Deletion of Notch Signaling in Pericytes Results in Retinal Arteriovenous Malformations in Mice

Pericytes, mural cells of microvascular capillaries, are regulators of vascular morphogenesis. They are closely associated with the endothelium and function as mediators of angiogenesis and blood barrier integrity. Their absence or dysfunction is implicated in several vascular human pathologies such as diabetic retinopathy, Alzheimer’s disease, and arteriovenous malformations (AVMs). Notch signaling regulates vascular morphogenesis and remodeling. In contrast to endothelial cells, in which Notch signaling has been studied extensively, current understanding of the physiological contributions of the Notch pathway in pericytes is limited. To examine the function of Notch in pericyte biology, we generated a novel mouse line expressing Cre in a tamoxifen inducible fashion under the platelet-derived growth factor beta promoter, PDGFR-P2A-CreERT2. We used this mouse line to block Notch signaling (via removal of Rbpj, a transcription factor critical for Notch signaling) in pericytes. We inhibited Notch perinatally and analyzed the retinal vasculature of mice at multiple time points: postnatal day (P)5, P14, and 6 weeks.
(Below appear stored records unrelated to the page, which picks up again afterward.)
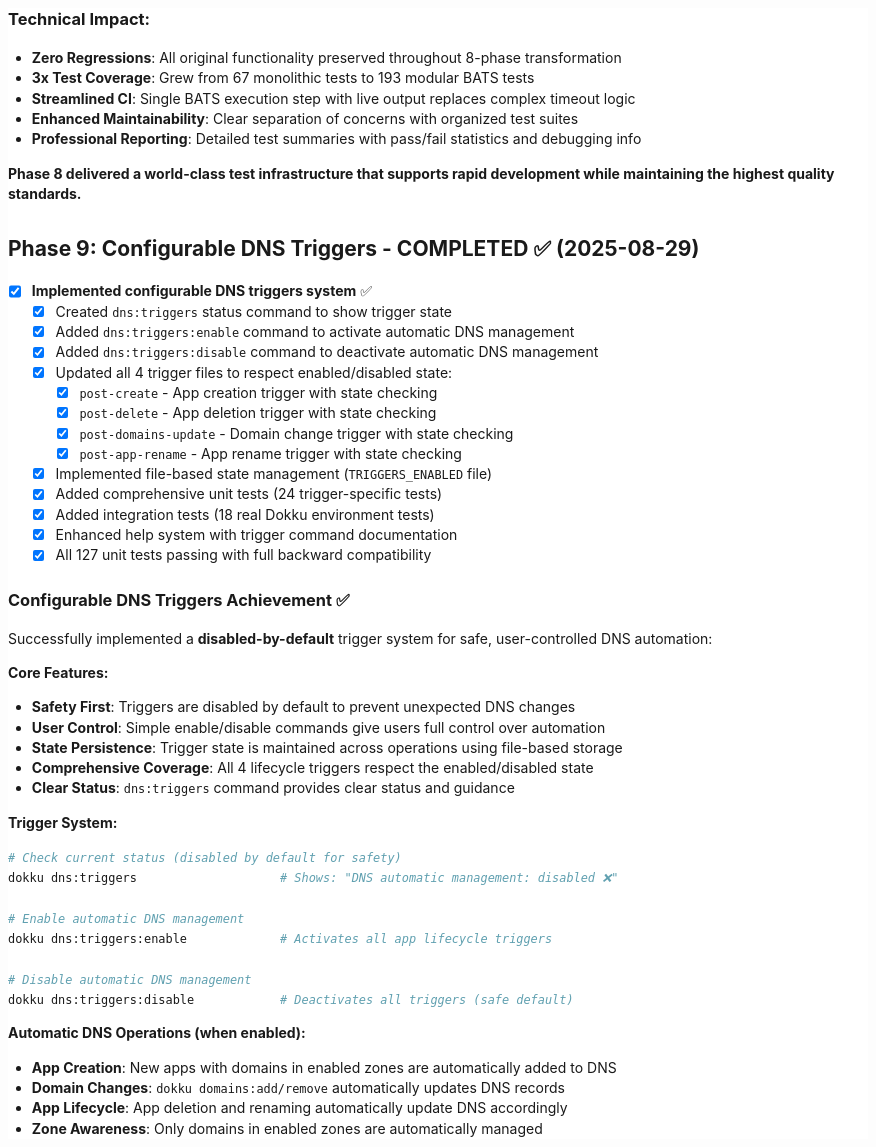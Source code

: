### **Technical Impact:**
- **Zero Regressions**: All original functionality preserved throughout 8-phase transformation
- **3x Test Coverage**: Grew from 67 monolithic tests to 193 modular BATS tests
- **Streamlined CI**: Single BATS execution step with live output replaces complex timeout logic
- **Enhanced Maintainability**: Clear separation of concerns with organized test suites
- **Professional Reporting**: Detailed test summaries with pass/fail statistics and debugging info

**Phase 8 delivered a world-class test infrastructure that supports rapid development while maintaining the highest quality standards.**

## Phase 9: Configurable DNS Triggers - COMPLETED ✅ (2025-08-29)

- [x] **Implemented configurable DNS triggers system** ✅
  - [x] Created `dns:triggers` status command to show trigger state
  - [x] Added `dns:triggers:enable` command to activate automatic DNS management
  - [x] Added `dns:triggers:disable` command to deactivate automatic DNS management
  - [x] Updated all 4 trigger files to respect enabled/disabled state:
    - [x] `post-create` - App creation trigger with state checking
    - [x] `post-delete` - App deletion trigger with state checking  
    - [x] `post-domains-update` - Domain change trigger with state checking
    - [x] `post-app-rename` - App rename trigger with state checking
  - [x] Implemented file-based state management (`TRIGGERS_ENABLED` file)
  - [x] Added comprehensive unit tests (24 trigger-specific tests)
  - [x] Added integration tests (18 real Dokku environment tests)  
  - [x] Enhanced help system with trigger command documentation
  - [x] All 127 unit tests passing with full backward compatibility

### Configurable DNS Triggers Achievement ✅

Successfully implemented a **disabled-by-default** trigger system for safe, user-controlled DNS automation:

**Core Features:**
- **Safety First**: Triggers are disabled by default to prevent unexpected DNS changes
- **User Control**: Simple enable/disable commands give users full control over automation
- **State Persistence**: Trigger state is maintained across operations using file-based storage
- **Comprehensive Coverage**: All 4 lifecycle triggers respect the enabled/disabled state
- **Clear Status**: `dns:triggers` command provides clear status and guidance

**Trigger System:**
```bash
# Check current status (disabled by default for safety)
dokku dns:triggers                    # Shows: "DNS automatic management: disabled ❌"

# Enable automatic DNS management  
dokku dns:triggers:enable             # Activates all app lifecycle triggers

# Disable automatic DNS management
dokku dns:triggers:disable            # Deactivates all triggers (safe default)
```

**Automatic DNS Operations (when enabled):**
- **App Creation**: New apps with domains in enabled zones are automatically added to DNS
- **Domain Changes**: `dokku domains:add/remove` automatically updates DNS records  
- **App Lifecycle**: App deletion and renaming automatically update DNS accordingly
- **Zone Awareness**: Only domains in enabled zones are automatically managed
We observed that during sprouting angiogenesis at P5, mild but not significant reductions were observed in pericyte coverage and count in mutant mice (Rbpj i△PC). Vascular smooth muscle cell (vSMC) coverage, however, was significantly reduced on arteries. By P14, pericyte coverage was significantly reduced in Rbpj i△PC and pericyte absence led to enlarged blood vessels. Additionally at P14, we began to observe an interesting shift in αSMA+ cell distribution, notably the loss of αSMA+ vSMCs on arteries and an accumulation αSMA+ cells on veins. By 6-weeks, absence of Notch signaling in pericytes resulted in marked disruptions in vasculature architecture and function. Rbpj i△PC mice with deficient pericyte Notch signaling presented significantly increased vessel diameter and developed AVMs. Interestingly, retinas from Rbpj i△PC mice also exhibited abnormal αSMA+ cell distribution, and a significant reduction in pericyte coverage when compared to control littermates. Altogether, our data indicates that an absence of Notch-dependent input in pericytes results in pericyte dysfunction leading to AVMs. Further understanding of how Notch signaling in pericytes contributes to vascular stability will provide fundamental insight into pericyte biology and will help us identify new approaches to combat AVMs.